Mired in controversy, legal wrangling and political argument since its signing into law in 2010, PPACA faces a multiple-front effort to get the law repealed outright in Congress, as well as to have it overturned in the Supreme Court. Oral arguments before the Supreme Court over the constitutionality of PPACA’s individual mandate begin in March.
However, if PPACA survives these efforts to undo the law, and if PPACA is fully implemented on schedule (by 2014), it will create, among other thing, a Small Business Health Options Program (SHOP) exchange system for small businesses and another exchange system for individuals. Exchanges are no-frills online venues consumers can use to buy health insurance; each state must set up its own exchange by 2014 or let the federal government provide exchange services for its residents. The exchanges are supposed to help individuals meet new PPACA health insurance ownership requirements.

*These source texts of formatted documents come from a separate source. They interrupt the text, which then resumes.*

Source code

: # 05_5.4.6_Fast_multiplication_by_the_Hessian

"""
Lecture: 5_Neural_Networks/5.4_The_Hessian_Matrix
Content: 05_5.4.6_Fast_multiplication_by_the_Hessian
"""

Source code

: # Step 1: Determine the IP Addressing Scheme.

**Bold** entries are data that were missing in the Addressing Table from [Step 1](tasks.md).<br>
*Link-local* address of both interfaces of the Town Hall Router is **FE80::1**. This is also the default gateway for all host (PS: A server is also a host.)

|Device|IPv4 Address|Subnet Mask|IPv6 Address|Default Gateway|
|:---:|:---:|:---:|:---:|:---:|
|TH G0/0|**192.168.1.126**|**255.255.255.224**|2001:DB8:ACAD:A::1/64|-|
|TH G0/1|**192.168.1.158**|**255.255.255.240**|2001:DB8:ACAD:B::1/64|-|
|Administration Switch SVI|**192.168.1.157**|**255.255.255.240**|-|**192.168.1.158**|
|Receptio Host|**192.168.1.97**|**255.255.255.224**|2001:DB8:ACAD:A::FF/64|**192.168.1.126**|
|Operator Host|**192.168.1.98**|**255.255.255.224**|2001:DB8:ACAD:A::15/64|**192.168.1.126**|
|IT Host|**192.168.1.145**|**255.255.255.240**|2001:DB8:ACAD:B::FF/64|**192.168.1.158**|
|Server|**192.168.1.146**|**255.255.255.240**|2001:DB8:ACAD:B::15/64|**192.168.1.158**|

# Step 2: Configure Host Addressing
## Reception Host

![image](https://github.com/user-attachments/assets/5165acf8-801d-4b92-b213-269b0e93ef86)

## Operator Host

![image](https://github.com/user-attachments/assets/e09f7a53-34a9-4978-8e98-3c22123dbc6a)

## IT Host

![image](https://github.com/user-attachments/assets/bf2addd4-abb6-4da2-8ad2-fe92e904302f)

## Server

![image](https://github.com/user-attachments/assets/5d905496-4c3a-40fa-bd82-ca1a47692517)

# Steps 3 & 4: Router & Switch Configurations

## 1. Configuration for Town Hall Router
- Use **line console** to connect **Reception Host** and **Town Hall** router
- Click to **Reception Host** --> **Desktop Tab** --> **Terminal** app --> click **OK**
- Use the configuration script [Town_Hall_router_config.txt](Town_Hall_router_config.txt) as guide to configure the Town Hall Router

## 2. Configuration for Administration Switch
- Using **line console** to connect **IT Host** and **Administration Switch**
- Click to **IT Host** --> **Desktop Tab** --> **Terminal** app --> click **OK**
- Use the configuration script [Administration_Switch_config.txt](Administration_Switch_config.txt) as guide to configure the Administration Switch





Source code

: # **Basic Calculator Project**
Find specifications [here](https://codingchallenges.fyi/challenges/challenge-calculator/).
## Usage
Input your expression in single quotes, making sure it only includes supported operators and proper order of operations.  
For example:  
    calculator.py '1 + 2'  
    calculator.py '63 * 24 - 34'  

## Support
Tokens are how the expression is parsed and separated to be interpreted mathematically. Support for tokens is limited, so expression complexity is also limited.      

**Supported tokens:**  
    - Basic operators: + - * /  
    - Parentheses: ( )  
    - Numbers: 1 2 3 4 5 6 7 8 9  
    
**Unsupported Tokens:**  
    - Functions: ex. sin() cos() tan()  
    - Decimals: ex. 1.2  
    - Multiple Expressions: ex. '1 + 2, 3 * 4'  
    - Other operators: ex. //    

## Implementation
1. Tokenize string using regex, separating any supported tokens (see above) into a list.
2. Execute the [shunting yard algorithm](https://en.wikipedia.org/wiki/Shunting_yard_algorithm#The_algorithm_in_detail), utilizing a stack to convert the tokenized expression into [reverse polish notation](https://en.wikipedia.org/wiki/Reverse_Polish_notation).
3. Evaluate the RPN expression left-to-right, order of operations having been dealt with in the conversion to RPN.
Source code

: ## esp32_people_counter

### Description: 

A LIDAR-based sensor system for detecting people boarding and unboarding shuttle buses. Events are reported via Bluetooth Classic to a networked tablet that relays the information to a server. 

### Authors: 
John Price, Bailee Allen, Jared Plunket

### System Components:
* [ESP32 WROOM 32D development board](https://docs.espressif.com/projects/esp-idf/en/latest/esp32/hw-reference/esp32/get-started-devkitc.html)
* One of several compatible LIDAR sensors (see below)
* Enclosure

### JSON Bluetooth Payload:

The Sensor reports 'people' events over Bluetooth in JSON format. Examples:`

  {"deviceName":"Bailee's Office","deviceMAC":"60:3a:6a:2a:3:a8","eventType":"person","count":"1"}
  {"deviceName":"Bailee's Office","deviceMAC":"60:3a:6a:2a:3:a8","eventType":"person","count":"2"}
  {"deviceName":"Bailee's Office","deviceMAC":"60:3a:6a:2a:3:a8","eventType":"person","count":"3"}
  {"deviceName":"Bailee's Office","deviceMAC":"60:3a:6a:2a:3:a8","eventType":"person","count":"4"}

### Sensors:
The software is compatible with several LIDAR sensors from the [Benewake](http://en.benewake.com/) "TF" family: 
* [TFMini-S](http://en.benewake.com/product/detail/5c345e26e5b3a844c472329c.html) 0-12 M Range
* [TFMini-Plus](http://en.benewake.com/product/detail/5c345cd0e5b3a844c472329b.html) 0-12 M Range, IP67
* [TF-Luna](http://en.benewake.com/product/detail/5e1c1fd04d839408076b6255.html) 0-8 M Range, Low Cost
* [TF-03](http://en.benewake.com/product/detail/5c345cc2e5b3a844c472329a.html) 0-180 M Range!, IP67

Individuals with incomes under 400% of the federal poverty level will be able to use new tax subsidies to buy coverage through the exchanges, and many small businesses will qualify for a 2-year health insurance purchase subsidy.
Insurers will have to see coverage on a guaranteed-issue, mostly community-rated basis, but the researchers point out that states will have the authority to let health insurers charge the oldest consumers in the individual market a three times what they charge the youngest adults.
States also will be able to choose whether to merge their individual and small group markets, and, until 2016, they will be able to decide whether a “small group” is an employer group with 50 or fewer workers or 100 or fewer workers.
The researchers used a simulation model they have developed to predict how various decisions might affect the cost of coverage and who has what type of coverage.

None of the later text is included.